I just deleted an app a month until I was happy. My phone got so boring after a few months of this I started forgetting it when leaving home. Ended up using it so little on the go, wifi was enough and canceled my cell phone plan.
Been four years since I had cell service or regularly carried any internet capable devices and I have never been happier.
My anxiety has plummeted and my attention span and productivity have skyrocketed. I do not have a phone as a security blanket anymore and feel so much more confident in public.
Smartphones are optional for most people, but if you are forced to carry one, keep it in airplane mode whenever possible and only use it when solving the specific problem that forces you to carry it that you lack any alternatives for.
If you need mobile entertainment buy a paper book.
Can confirm that physically separating myself from my phone has had benefits for me. For the last two years it's usually either sitting in another room when I'm at home, or in my bag when I'm out, always on silent. Switched off an hour before bed. This is enough to eliminate the distraction for me.
The main benefit is really just having more free time, focus and attention that you can channel into things you actually care about. So if anyone needs motivation to un-tether, think of it like this: being a phone user cuts your life roughly in half (in terms of the portion of time that's actually available to you to use).
I could go even more extreme on the phone decoupling, for instance I still bring it with me if I'm going to a bar or something, but at the moment I'm more focused on whittling down social media usage on computers as well. It does feel like the endgame could be a better life through just abandoning most of the tech that was cooked up in the last 15 years.
A phone often is necessary if you run into issues while being outside. Let's not ignore the importance of being able to call for help if necessary. Can't blame the phone for yourself not being able to detach properly.
Is this the new "we don't have a TV in this house?"
I think so. Also half of the people don't have children and/or have a lot of free time. I am not even talking about responding to emails/family chat.
How do they do 2-factor auth to Heroku/Gitlab/whatever? Maps in a foreign country where you can't even read the letters?
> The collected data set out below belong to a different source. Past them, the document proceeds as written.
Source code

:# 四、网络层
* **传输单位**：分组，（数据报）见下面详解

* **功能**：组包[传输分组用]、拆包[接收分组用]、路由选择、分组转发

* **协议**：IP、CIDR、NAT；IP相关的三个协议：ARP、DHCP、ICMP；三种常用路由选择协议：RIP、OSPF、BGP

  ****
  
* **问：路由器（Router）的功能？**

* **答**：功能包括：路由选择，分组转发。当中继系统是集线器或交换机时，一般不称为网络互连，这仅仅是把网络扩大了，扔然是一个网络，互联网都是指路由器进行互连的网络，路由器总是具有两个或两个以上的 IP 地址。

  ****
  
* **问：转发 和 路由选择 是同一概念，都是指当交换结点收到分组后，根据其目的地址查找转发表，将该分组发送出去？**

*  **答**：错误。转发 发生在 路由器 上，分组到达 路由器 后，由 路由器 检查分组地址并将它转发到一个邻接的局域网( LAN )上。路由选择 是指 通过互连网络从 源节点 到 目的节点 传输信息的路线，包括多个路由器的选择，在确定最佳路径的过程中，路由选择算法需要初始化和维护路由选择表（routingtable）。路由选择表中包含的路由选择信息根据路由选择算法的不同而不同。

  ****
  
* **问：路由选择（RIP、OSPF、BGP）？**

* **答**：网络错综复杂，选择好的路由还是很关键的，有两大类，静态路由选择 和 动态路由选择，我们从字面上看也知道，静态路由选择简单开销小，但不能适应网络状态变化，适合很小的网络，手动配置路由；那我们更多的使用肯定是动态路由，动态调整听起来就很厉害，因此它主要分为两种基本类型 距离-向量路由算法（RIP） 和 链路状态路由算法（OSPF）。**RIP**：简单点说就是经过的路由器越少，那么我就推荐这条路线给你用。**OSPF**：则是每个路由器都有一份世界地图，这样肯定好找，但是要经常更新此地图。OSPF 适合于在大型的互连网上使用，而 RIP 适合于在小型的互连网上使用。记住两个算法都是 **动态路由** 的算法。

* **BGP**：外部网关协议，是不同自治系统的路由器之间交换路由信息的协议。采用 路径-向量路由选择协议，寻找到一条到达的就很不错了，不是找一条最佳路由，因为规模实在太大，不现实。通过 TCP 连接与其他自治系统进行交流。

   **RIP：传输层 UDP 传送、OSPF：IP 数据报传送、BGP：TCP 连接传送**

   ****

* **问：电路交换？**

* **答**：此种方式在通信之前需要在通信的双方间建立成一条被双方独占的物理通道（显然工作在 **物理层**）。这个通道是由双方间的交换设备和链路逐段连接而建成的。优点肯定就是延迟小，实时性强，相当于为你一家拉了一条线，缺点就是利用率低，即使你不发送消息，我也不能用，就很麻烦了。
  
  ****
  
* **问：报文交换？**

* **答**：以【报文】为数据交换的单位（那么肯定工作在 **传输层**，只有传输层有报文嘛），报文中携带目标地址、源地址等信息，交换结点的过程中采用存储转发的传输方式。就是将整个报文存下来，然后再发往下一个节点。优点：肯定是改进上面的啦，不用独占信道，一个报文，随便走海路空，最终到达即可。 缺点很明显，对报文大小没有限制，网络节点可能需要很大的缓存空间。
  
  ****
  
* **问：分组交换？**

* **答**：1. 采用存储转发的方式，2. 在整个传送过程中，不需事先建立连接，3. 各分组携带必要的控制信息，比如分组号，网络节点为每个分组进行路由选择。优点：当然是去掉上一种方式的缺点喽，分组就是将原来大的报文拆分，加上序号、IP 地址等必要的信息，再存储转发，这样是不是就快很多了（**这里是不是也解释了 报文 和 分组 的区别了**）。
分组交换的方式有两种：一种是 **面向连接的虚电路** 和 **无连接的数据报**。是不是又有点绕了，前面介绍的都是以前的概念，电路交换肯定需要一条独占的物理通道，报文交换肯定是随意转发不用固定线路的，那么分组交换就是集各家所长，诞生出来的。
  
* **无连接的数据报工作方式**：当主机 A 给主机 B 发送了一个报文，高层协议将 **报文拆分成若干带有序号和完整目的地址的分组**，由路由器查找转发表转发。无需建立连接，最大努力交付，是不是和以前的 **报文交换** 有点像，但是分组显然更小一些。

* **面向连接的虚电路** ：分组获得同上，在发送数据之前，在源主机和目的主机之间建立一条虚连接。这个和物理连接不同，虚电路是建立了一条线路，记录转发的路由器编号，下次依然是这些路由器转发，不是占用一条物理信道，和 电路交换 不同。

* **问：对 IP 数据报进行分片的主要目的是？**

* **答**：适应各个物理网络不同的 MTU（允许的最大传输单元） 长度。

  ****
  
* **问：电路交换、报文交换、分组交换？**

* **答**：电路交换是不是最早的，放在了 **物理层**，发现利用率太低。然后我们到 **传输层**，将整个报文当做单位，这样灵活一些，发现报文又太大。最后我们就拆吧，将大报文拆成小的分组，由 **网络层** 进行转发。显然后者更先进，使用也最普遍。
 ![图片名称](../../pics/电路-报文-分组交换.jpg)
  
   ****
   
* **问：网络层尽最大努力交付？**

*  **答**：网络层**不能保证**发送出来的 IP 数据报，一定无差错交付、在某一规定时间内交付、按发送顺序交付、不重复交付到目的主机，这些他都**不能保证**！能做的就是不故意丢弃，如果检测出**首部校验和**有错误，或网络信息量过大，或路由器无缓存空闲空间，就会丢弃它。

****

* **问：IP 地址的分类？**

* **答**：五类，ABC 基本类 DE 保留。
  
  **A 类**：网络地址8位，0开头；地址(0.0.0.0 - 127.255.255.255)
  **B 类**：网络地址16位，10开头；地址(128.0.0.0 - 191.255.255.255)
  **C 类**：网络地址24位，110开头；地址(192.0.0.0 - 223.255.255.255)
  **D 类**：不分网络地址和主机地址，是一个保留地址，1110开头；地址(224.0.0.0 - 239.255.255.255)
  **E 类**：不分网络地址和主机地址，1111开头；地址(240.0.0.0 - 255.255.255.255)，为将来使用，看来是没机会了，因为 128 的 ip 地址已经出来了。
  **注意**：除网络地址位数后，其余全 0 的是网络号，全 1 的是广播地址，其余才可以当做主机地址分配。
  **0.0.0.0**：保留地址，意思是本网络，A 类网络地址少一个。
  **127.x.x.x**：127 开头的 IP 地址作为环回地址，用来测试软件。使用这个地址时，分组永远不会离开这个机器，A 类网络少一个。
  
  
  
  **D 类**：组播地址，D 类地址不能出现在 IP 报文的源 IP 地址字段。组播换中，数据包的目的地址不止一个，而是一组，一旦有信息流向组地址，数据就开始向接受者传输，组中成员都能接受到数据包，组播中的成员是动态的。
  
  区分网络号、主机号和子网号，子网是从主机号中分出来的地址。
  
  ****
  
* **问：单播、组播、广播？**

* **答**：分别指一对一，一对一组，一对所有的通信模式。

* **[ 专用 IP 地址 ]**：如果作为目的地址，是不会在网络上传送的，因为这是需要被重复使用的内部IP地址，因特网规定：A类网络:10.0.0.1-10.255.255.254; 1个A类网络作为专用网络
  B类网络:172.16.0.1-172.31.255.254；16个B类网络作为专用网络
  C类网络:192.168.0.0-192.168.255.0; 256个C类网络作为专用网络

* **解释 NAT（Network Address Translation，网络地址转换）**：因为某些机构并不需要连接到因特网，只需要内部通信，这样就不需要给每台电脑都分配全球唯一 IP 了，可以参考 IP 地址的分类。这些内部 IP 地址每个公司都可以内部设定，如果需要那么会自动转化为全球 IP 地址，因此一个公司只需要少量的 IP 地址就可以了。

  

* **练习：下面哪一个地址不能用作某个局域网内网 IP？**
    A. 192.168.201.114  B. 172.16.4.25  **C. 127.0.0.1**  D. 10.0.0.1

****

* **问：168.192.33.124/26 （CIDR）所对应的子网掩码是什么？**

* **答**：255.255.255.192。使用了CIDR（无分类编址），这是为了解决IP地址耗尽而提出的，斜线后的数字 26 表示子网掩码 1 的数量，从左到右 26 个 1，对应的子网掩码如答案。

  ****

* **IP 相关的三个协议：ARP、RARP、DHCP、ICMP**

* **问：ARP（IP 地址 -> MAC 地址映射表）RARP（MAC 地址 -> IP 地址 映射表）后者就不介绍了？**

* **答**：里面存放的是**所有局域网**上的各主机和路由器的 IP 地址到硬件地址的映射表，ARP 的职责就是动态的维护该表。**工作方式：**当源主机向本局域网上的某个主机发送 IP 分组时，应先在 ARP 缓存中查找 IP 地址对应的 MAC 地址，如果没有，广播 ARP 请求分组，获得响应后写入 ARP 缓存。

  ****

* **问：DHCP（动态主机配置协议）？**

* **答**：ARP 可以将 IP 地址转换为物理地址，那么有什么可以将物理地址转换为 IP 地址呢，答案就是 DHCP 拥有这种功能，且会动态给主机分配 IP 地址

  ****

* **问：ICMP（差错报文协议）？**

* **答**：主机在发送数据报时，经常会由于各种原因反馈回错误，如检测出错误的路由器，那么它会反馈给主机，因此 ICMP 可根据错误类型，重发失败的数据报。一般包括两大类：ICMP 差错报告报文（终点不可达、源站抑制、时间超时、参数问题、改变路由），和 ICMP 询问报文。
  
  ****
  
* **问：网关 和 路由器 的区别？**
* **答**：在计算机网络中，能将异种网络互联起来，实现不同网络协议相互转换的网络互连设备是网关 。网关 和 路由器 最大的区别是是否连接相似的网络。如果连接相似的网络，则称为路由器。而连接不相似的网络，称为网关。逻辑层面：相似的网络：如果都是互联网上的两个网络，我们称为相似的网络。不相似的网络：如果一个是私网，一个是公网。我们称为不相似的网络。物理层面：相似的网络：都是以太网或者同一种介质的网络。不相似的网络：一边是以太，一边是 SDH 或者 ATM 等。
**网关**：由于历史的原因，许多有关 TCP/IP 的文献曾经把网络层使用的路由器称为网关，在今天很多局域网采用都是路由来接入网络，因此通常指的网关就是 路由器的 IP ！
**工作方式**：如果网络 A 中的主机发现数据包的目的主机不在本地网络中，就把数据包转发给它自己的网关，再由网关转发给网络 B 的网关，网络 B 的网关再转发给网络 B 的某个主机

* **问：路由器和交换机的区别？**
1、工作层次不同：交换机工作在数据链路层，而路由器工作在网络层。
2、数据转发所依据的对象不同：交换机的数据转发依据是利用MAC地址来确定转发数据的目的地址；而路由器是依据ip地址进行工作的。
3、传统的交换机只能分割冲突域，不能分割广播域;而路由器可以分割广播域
On way to job interview when the interviewer has an emergency and needs to postpone? Good friend is in the town and calls you to hang out? Translation when a tourist comes to ask where something is?
I get the general point, especially as IRL payment options are also increasingly assuming you have a smartphone, however maps and translation can also be done offline.
Hah, I hadn't even thought of banking/payments on the go. And true regarding the offline maps - a few sister comments mentioned leaving phone at home though.
This is what I want to do, but as a husband, father, homeowner, etc, I find it is not in my best interest to be unreachable by phone.
So I think about carrying a flip phone for my telephone, an e-reader for entertainment, and a smartphone in airplane mode for (mainly) maps, photos, music, notes. But then I'd be carrying three devices, which seems worse in its own way.
Probably worth the change ultimately?
It drives me NUTS that nobody makes a decent e-ink device with a GPS app.
It seems like it'd be ideal for the backcountry use-case. Super long battery life because you could just wake up the GPS every few hours and get a new fix, reframe the map, then go back to sleep and use the latent image like a topo map.
I have a few use cases like this that would go towards replacing my phone. I'm on the lookout for a hackable/linux ereader.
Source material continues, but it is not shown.